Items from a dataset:
-*-*-
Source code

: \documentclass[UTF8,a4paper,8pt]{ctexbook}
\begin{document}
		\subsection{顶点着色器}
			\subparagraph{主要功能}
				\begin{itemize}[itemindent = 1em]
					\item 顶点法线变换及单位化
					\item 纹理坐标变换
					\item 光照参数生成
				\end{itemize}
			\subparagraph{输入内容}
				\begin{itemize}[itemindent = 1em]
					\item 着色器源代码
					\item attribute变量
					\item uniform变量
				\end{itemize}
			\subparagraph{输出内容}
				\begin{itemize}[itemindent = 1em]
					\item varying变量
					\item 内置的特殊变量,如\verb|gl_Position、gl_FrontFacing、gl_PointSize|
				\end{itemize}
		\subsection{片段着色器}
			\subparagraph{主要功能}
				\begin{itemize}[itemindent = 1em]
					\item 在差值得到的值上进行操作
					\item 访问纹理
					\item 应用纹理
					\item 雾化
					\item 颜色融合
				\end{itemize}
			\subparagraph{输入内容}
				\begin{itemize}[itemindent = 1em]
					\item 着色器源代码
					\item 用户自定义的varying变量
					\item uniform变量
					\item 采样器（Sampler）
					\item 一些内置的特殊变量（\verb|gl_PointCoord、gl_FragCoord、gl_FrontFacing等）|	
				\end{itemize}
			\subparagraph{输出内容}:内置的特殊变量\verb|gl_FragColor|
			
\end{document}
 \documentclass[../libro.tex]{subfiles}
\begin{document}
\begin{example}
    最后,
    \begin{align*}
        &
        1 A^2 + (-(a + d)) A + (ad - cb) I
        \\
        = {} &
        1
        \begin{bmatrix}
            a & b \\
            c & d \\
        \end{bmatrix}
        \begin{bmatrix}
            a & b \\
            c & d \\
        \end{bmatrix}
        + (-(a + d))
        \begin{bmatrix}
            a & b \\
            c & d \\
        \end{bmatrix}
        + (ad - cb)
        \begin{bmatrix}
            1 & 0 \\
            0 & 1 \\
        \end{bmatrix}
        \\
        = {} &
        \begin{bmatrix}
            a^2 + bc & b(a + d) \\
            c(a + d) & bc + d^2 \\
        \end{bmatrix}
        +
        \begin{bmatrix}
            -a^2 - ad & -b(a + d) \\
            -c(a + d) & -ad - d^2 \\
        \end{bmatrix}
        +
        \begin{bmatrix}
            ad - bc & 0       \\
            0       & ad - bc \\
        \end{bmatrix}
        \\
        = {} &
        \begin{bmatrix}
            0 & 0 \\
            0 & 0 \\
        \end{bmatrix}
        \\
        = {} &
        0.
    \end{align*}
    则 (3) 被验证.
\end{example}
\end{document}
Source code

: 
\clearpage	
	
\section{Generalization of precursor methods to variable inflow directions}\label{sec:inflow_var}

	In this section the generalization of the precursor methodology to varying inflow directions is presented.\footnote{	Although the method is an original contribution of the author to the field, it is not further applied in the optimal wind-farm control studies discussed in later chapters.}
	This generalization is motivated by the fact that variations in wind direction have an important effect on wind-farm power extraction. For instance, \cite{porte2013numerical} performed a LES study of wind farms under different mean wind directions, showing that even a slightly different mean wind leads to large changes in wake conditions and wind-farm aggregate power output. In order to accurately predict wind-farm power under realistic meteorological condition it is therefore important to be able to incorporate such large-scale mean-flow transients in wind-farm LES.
-*-*-
> _Work instructions_
Each line of the data has to be written out exactly as it appears.

> _Reply_
Source code

: \documentclass[UTF8,a4paper,8pt]{ctexbook}
\begin{document}
		\subsection{顶点着色器}
			\subparagraph{主要功能}
				\begin{itemize}[itemindent = 1em]
					\item 顶点法线变换及单位化
					\item 纹理坐标变换
					\item 光照参数生成
				\end{itemize}
			\subparagraph{输入内容}
				\begin{itemize}[itemindent = 1em]
					\item 着色器源代码
					\item attribute变量
					\item uniform变量
				\end{itemize}
			\subparagraph{输出内容}
				\begin{itemize}[itemindent = 1em]
					\item varying变量
					\item 内置的特殊变量,如\verb|gl_Position、gl_FrontFacing、gl_PointSize|
				\end{itemize}
		\subsection{片段着色器}
			\subparagraph{主要功能}
				\begin{itemize}[itemindent = 1em]
					\item 在差值得到的值上进行操作
					\item 访问纹理
					\item 应用纹理
					\item 雾化
					\item 颜色融合
				\end{itemize}
			\subparagraph{输入内容}
				\begin{itemize}[itemindent = 1em]
					\item 着色器源代码
					\item 用户自定义的varying变量
					\item uniform变量
					\item 采样器（Sampler）
					\item 一些内置的特殊变量（\verb|gl_PointCoord、gl_FragCoord、gl_FrontFacing等）|	
				\end{itemize}
			\subparagraph{输出内容}:内置的特殊变量\verb|gl_FragColor|
			
\end{document}
 \documentclass[../libro.tex]{subfiles}
\begin{document}
\begin{example}
    最后,
    \begin{align*}
        &
        1 A^2 + (-(a + d)) A + (ad - cb) I
        \\
        = {} &
        1
        \begin{bmatrix}
            a & b \\
            c & d \\
        \end{bmatrix}
        \begin{bmatrix}
            a & b \\
            c & d \\
        \end{bmatrix}
        + (-(a + d))
        \begin{bmatrix}
            a & b \\
            c & d \\
        \end{bmatrix}
        + (ad - cb)
        \begin{bmatrix}
            1 & 0 \\
            0 & 1 \\
        \end{bmatrix}
        \\
        = {} &
        \begin{bmatrix}
            a^2 + bc & b(a + d) \\
            c(a + d) & bc + d^2 \\
        \end{bmatrix}
        +
        \begin{bmatrix}
            -a^2 - ad & -b(a + d) \\
            -c(a + d) & -ad - d^2 \\
        \end{bmatrix}
        +
        \begin{bmatrix}
            ad - bc & 0       \\
            0       & ad - bc \\
        \end{bmatrix}
        \\
        = {} &
        \begin{bmatrix}
            0 & 0 \\
            0 & 0 \\
        \end{bmatrix}
        \\
        = {} &
        0.
    \end{align*}
    则 (3) 被验证.
\end{example}
\end{document}
Source code

: 
\clearpage	
	
\section{Generalization of precursor methods to variable inflow directions}\label{sec:inflow_var}

	In this section the generalization of the precursor methodology to varying inflow directions is presented.\footnote{	Although the method is an original contribution of the author to the field, it is not further applied in the optimal wind-farm control studies discussed in later chapters.}
	This generalization is motivated by the fact that variations in wind direction have an important effect on wind-farm power extraction. For instance, \cite{porte2013numerical} performed a LES study of wind farms under different mean wind directions, showing that even a slightly different mean wind leads to large changes in wake conditions and wind-farm aggregate power output. In order to accurately predict wind-farm power under realistic meteorological condition it is therefore important to be able to incorporate such large-scale mean-flow transients in wind-farm LES.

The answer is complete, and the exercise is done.